Ryan McGinley is an American photographer who studied photography at Parsons School of Design in New York City. In 1998 he started with photography. In the beginning McGinley was known for pictures of his fiends from downtown Manhattan. Everyday he photographed them running, skateboarding and always-in motion. Their lives were fast and raw; by night partying, having sex and taking drugs. His reason to go out to a party was to take pictures. McGinley discovered he could make intimate pictures of strangers; it was a breakthrough for him. He learned that all he needed to do was ask; people on his pictures liked being paid attention to and being told do things they normally wouldn’t do.

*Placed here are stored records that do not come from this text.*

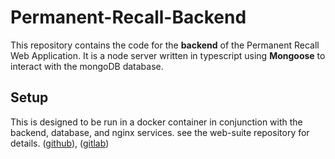 # Permanent-Recall-Backend
This repository contains the code for the **backend** of the Permanent Recall Web Application. It is a node server written in typescript using **Mongoose** to interact with the mongoDB database.

## Setup
This is designed to be run in a docker container in conjunction with the backend, database, and nginx services. see the web-suite repository for details.
([github](https://github.com/calebbaird5/Permanent-Recall-Web-Suite)),
([gitlab](https://gitlab.com/bicodetech/permanent-recall-web-suite))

Last weekend I visited the exhibition “Ryan McGinley photographs 1999-2015” at Kunsthal Kade. You can see a good selection of 15 years of work from McGinley. I love his work because it’s free minded, careless, naughty, loose and an everyday paradise. I find it very inspiring work. Ryan McGinley photographs everything, every moment, every day and every night. Last year, in June 2014, I saw his stimulating speech hold during the graduation ceremony of Parsons School of Design. It’s almost certainly a good idea to pay attention to his advice; "By my fourth year in school, I was shooting every day and every night. I photographed every little thing—all my food, doorways covered in graffiti, and my friends and roommates. I tortured my first boyfriend, Marc, by capturing each moment of our relationship. I was obsessed with documenting my life. So that’s my advice to you: Find something to be obsessed with, and then obsess over it. Don't compete; find what's uniquely yours. Take your experience of life and connect that with your knowledge of photographic history. Mix it all together, and create an artistic world that we can enter into [……..] Be busy. Seek and find a way to do what it is you want to do. Identify what that thing is and do it. Don’t stand around too long having conversations about it. Do it. Refine it. Do it more. Try it a different way".